I headed east on Kilbourn Avenue, keeping a wary eye on my rearview mirror, deciding to drive up to the university area, where there’d be heavy traffic and crowds of students we could blend into.

Labeck picked up my purse and started rummaging around in it. “Where’s your phone?”

“Why?”

“Because I want to order a pizza. God, this thing’s a mess—”

“Stop wrecking my junk. My phone’s in my pocket.”

He reached across the seat, dipped his hand into my coat pocket, and fished out my cell.

“What are you doing?”

“Shh,” he said.

“Shh, yourself!” I was cold, hungry, and in no mood to be told to shh.

Labeck took a gadget resembling a Swiss Army knife out of his jeans pocket and started taking my phone apart. “Pull over,” he said.

I was getting really tired of him telling me what to do, but I pulled in to the first parking space I could find, which happened to be in front of a fire hydrant. Labeck
opened the window and tossed my phone onto the lawn of an apartment building.

“Hey—”

“It’s bugged. They’ve been recording us.”

I stared at him. “That’s—how could they—”

Then I remembered. The apartment search this morning.
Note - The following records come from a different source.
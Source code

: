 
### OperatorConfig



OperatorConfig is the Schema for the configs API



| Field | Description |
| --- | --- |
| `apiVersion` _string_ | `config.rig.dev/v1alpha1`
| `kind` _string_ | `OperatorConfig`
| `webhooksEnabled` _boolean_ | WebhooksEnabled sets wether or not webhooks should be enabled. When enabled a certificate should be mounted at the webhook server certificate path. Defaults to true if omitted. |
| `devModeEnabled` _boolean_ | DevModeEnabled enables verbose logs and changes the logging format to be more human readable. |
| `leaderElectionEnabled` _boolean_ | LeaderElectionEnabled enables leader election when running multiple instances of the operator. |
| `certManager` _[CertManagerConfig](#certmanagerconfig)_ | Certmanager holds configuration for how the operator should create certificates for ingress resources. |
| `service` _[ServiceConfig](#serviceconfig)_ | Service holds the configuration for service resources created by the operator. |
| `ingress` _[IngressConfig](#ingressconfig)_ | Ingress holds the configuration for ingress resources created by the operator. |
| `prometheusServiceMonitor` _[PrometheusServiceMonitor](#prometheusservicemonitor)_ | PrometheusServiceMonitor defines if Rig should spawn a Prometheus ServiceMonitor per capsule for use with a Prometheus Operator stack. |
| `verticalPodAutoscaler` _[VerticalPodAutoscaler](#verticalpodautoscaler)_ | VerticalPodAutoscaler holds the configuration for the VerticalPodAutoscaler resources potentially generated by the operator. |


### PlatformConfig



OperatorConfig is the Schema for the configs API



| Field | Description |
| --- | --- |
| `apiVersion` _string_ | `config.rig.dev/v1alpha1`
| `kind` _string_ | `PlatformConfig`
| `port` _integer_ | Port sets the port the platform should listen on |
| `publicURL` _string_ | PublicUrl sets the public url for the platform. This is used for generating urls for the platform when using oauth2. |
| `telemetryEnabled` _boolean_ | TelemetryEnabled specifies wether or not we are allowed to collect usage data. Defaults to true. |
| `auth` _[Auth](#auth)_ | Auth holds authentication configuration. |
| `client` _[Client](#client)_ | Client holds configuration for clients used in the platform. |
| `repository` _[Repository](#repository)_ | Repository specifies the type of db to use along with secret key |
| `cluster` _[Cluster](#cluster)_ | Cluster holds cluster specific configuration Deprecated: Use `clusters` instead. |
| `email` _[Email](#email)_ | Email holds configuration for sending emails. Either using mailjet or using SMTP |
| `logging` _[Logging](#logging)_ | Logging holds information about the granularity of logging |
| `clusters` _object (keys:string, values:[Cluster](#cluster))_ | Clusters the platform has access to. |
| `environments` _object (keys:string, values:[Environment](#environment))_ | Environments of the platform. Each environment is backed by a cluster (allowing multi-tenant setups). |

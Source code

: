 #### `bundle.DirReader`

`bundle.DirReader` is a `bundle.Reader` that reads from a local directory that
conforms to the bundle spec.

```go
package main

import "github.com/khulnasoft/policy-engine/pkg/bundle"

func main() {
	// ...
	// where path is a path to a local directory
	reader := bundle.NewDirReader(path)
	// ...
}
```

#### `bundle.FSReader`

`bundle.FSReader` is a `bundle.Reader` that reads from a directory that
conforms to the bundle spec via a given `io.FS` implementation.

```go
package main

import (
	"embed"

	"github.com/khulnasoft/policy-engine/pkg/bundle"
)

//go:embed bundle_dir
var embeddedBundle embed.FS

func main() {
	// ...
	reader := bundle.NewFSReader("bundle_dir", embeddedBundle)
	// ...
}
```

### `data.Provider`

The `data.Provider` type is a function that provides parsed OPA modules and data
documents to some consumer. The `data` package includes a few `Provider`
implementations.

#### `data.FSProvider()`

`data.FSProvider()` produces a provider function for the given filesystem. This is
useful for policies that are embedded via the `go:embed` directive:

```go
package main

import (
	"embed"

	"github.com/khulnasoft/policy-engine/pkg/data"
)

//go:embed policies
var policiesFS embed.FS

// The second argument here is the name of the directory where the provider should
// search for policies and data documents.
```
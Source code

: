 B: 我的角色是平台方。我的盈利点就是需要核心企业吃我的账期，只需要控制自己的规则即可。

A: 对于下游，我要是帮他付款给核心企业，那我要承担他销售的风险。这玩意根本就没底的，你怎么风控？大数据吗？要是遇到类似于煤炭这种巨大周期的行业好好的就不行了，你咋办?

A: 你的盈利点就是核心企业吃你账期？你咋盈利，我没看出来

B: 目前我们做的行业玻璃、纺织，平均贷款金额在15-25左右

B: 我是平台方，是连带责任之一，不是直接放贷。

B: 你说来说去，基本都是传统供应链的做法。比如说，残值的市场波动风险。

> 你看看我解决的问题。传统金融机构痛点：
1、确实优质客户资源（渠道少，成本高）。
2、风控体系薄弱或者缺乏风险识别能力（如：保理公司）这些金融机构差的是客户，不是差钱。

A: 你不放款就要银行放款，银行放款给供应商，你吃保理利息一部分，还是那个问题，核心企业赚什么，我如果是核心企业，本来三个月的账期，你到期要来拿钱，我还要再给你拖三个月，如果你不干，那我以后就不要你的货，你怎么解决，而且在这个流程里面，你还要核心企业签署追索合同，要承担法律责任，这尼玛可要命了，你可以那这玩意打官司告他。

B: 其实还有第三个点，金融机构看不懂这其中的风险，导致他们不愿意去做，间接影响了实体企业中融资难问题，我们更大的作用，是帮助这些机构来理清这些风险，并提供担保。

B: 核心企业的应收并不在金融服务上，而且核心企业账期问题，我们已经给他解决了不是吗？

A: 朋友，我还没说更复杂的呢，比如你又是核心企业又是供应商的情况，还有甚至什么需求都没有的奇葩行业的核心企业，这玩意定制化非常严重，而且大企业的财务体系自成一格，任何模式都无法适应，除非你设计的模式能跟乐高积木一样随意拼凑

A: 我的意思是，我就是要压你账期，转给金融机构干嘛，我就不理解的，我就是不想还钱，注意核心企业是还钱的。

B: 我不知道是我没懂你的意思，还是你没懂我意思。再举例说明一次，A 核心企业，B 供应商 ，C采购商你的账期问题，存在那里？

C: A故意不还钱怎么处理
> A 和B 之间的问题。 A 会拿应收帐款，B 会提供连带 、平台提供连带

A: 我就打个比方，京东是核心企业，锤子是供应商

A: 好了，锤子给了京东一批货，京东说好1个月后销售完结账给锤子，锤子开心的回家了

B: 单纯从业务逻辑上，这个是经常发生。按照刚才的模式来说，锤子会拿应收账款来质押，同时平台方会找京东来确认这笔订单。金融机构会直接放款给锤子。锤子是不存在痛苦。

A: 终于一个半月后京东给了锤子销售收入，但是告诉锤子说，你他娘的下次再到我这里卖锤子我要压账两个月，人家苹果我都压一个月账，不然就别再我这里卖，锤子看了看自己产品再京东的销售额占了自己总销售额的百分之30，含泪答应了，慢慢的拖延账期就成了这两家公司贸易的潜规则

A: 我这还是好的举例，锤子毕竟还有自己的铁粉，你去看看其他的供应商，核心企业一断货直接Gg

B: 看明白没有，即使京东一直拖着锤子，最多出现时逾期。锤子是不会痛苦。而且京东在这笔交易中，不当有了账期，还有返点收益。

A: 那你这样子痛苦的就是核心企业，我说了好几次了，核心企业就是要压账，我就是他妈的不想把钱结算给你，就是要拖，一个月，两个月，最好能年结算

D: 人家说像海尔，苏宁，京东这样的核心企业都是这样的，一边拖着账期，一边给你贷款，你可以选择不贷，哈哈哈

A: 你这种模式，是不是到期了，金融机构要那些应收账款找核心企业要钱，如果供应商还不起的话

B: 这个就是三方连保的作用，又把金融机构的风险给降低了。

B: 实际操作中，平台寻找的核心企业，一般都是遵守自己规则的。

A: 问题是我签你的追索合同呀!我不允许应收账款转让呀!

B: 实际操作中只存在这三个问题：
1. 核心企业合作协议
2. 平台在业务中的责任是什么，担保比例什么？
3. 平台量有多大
Krumholz hadn’t been planting drugs,
she’d been planting a bug in my phone
! Hard to believe; the phone was skinnier than a Hershey bar. “Can they really fit a listening device in there?” I asked.

“This one was only about the size of a watch battery, but they’re amazingly powerful—they can pick up sounds twenty feet away. That’s why I threw your phone out.”

“Why didn’t you just take out the bug?”

“Because we don’t want them to know we know they’re listening.”

I was still trying to tease the sense out of that when Labeck said, “The recorder works even when the phone is off. A techie at my station showed me some of this stuff.”

“But it’s illegal to bug people.”

“It’s a gray area. Trumbull will worry about the legality after he’s got us locked up.”

I felt violated. The device had sat there in my phone all day, a small, malevolent viper in my bosom, recording every sound within twenty feet—every conversation, every yawn, every toilet flush.

“They would have heard you say you’d stayed at Bob’s,” I said.

“There are ten thousand Bobs in Milwaukee.”

“They must have heard me talking to Frederick Cromwell.”

“Good. Maybe they’ll arrest him instead.”

“What did we say on the boat?”

“Doesn’t matter. The engine was making too much noise for them to pick anything up. But when we went in the church they could hear the choir. It probably took them a while to narrow it down to St. John’s, or they’d have nabbed us right off the bat. Okay, ready to hear the worse news?”

“Worse?”

“Every time you turn on your phone, your position can be located by
triangulation. It doesn’t need a tracer; any cell can be triangulated as soon as you power on your phone.”

“I turned on my phone while I was waiting for you. But only for a few seconds.”

“That’s all it takes. Whoever is monitoring your phone gets signals from the three nearest phone towers, which pinpoints your location within two hundred feet. That’s how Trumbull knew we were at the Fonz.”

“So let’s toss the bug in the sewer.”

“I’ve got a better idea.”

He got out of the car, retrieved the phone, and got back in. “Drive to the nearest bus stop.”